Try "owners direct" for private rentals 

Happy Hunting! 

Paul Fletcher


----------



## Lea_ash (Sep 3, 2008)

ladylou said:


> Hi,
> Myself and my husband are coming out to paphos the 2nd wk of oct to check out the area.We would like to know where the best place is to look for long term rented accomadation ie any papers or magazines .
> 
> We`ve had a good look on the net but maybe a lot of people advertise else where when it comes to private rented.
> ...


Hiya,

Me and my partner are moving to paphos next month too and we have got an apartment for a few month while we settle in and find out where we wanna move to.
This is a good website this is where we got our apartment-http://www.rent-a-villa-in-paphos.com/Villas-for-rent-in-Cyprus-Long-Term.html

Good luck with the move 

Leanne x


----------



## ladylou (Aug 31, 2008)

Hi,
Thanks for all ur great advice, can`t wait to get there and start our search for our new home.

lou x


----------



## Paul Fletcher (Sep 12, 2008)

*Hi Lou*



ladylou said:


> Hi,
> Thanks for all ur great advice, can`t wait to get there and start our search for our new home.
> 
> lou x


Hope the info was usefull and if you fancy meeting up with me and the missus when you get here for a chat/drink, let me know

Best wishes

Paul


----------



## ladylou (Aug 31, 2008)

Hi Paul,
That would be great if we could meet one evening for a drink,i`ll try and contact you via the forum once we`re setteled in.
The hotel`s got the net, i think so anyway!
We`re staying on the west coast of paphos, i forget now the name fo the hotel but i`ll mail you if thats still ok to meet up?
Whats the weather like at the mo?
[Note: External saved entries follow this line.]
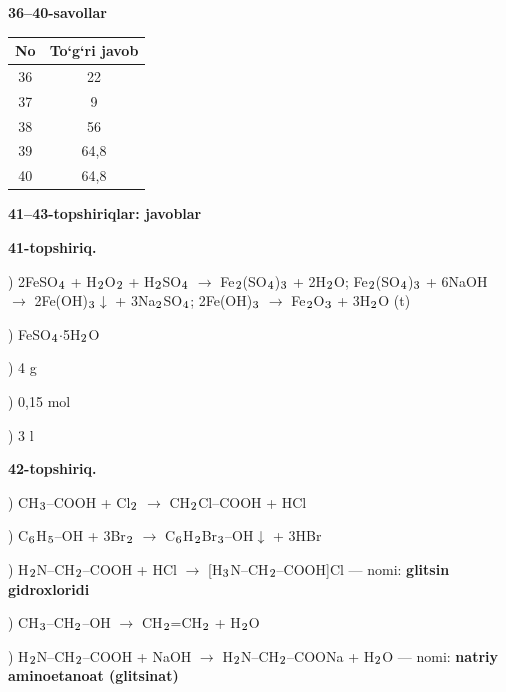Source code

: \documentclass[11pt,a4paper]{article}
\renewcommand{\textsubscript}[1]{\ensuremath{_{\text{\fontsize{8}{8}\selectfont #1}}}}
\begin{document}
\noindent\textbf{36--40-savollar}\par\smallskip
\noindent\begin{tabular}{|c|c|}\hline \textbf{No} & \textbf{To`g`ri javob}\\\hline
36 & 22\\\hline
37 & 9\\\hline
38 & 56\\\hline
39 & 64,8\\\hline
40 & 64,8\\\hline
\end{tabular}\par\medskip
\noindent\textbf{41--43-topshiriqlar: javoblar}\par\smallskip
\noindent\textbf{41-topshiriq.}\par
{}) 2FeSO\textsubscript{4} + H\textsubscript{2}O\textsubscript{2} + H\textsubscript{2}SO\textsubscript{4} $\to$ Fe\textsubscript{2}(SO\textsubscript{4})\textsubscript{3} + 2H\textsubscript{2}O; Fe\textsubscript{2}(SO\textsubscript{4})\textsubscript{3} + 6NaOH $\to$ 2Fe(OH)\textsubscript{3}$\downarrow$ + 3Na\textsubscript{2}SO\textsubscript{4}; 2Fe(OH)\textsubscript{3} $\to$ Fe\textsubscript{2}O\textsubscript{3} + 3H\textsubscript{2}O (t)\par
{}) FeSO\textsubscript{4}$\cdot$5H\textsubscript{2}O\par
{}) 4 g\par
{}) 0,15 mol\par
{}) 3 l\par
\noindent\textbf{42-topshiriq.}\par
{}) CH\textsubscript{3}--COOH + Cl\textsubscript{2} $\to$ CH\textsubscript{2}Cl--COOH + HCl\par
{}) C\textsubscript{6}H\textsubscript{5}--OH + 3Br\textsubscript{2} $\to$ C\textsubscript{6}H\textsubscript{2}Br\textsubscript{3}--OH$\downarrow$ + 3HBr\par
{}) H\textsubscript{2}N--CH\textsubscript{2}--COOH + HCl $\to$ [H\textsubscript{3}N--CH\textsubscript{2}--COOH]Cl --- nomi: \textbf{glitsin gidroxloridi}\par
{}) CH\textsubscript{3}--CH\textsubscript{2}--OH $\to$ CH\textsubscript{2}=CH\textsubscript{2} + H\textsubscript{2}O\par
{}) H\textsubscript{2}N--CH\textsubscript{2}--COOH + NaOH $\to$ H\textsubscript{2}N--CH\textsubscript{2}--COONa + H\textsubscript{2}O --- nomi: \textbf{natriy aminoetanoat (glitsinat)}\par
\end{document}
Weiredly its been very hot here today !
Anyway looking forward to meetin up for a chat.
Louise x


----------



## Paul Fletcher (Sep 12, 2008)

*Hi Lou*



ladylou said:


> Hi Paul,
> That would be great if we could meet one evening for a drink,i`ll try and contact you via the forum once we`re setteled in.
> The hotel`s got the net, i think so anyway!
> We`re staying on the west coast of paphos, i forget now the name fo the hotel but i`ll mail you if thats still ok to meet up?
> ...


I'll PM you my contact details.
The weather at the moment is sunny and warm.
Look forward to meeting up


----------